STUDY MATERIAL
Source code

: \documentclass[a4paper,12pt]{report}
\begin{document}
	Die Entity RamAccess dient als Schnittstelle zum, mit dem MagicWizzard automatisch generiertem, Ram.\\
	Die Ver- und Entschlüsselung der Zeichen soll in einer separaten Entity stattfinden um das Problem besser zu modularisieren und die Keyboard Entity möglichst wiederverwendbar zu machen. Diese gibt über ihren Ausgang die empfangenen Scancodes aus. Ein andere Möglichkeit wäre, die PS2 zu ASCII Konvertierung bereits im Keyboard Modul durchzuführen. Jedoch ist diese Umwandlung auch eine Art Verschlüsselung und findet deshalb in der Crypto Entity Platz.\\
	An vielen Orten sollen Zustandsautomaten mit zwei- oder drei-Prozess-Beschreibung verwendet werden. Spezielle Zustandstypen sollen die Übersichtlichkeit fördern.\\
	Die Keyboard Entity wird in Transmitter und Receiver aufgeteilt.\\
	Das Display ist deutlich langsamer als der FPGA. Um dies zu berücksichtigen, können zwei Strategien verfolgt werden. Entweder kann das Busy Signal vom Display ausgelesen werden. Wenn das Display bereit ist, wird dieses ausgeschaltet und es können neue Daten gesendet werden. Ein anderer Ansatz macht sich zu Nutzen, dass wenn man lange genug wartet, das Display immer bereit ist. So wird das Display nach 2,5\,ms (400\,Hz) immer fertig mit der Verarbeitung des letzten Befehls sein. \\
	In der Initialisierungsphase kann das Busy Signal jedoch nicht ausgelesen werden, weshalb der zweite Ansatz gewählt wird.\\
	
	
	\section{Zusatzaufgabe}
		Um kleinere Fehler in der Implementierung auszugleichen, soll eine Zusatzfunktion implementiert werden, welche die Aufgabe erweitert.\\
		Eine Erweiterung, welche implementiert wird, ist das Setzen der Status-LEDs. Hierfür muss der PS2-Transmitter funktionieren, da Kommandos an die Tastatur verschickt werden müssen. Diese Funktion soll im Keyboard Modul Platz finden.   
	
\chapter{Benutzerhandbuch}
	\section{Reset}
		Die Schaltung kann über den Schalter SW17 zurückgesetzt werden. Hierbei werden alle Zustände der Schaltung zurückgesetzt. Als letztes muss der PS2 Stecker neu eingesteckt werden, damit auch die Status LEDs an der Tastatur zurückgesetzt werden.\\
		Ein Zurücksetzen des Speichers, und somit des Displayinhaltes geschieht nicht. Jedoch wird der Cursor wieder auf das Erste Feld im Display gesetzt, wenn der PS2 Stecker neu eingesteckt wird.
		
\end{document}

WHAT YOU WILL DO
Retype exactly the lines from the first line of the records above through the line containing "Die Keyboard Entity wird", both included, and nothing else.

ANSWER TO THE PROBLEM
Source code

: \documentclass[a4paper,12pt]{report}
\begin{document}
	Die Entity RamAccess dient als Schnittstelle zum, mit dem MagicWizzard automatisch generiertem, Ram.\\
	Die Ver- und Entschlüsselung der Zeichen soll in einer separaten Entity stattfinden um das Problem besser zu modularisieren und die Keyboard Entity möglichst wiederverwendbar zu machen. Diese gibt über ihren Ausgang die empfangenen Scancodes aus. Ein andere Möglichkeit wäre, die PS2 zu ASCII Konvertierung bereits im Keyboard Modul durchzuführen. Jedoch ist diese Umwandlung auch eine Art Verschlüsselung und findet deshalb in der Crypto Entity Platz.\\
	An vielen Orten sollen Zustandsautomaten mit zwei- oder drei-Prozess-Beschreibung verwendet werden. Spezielle Zustandstypen sollen die Übersichtlichkeit fördern.\\
	Die Keyboard Entity wird in Transmitter und Receiver aufgeteilt.\\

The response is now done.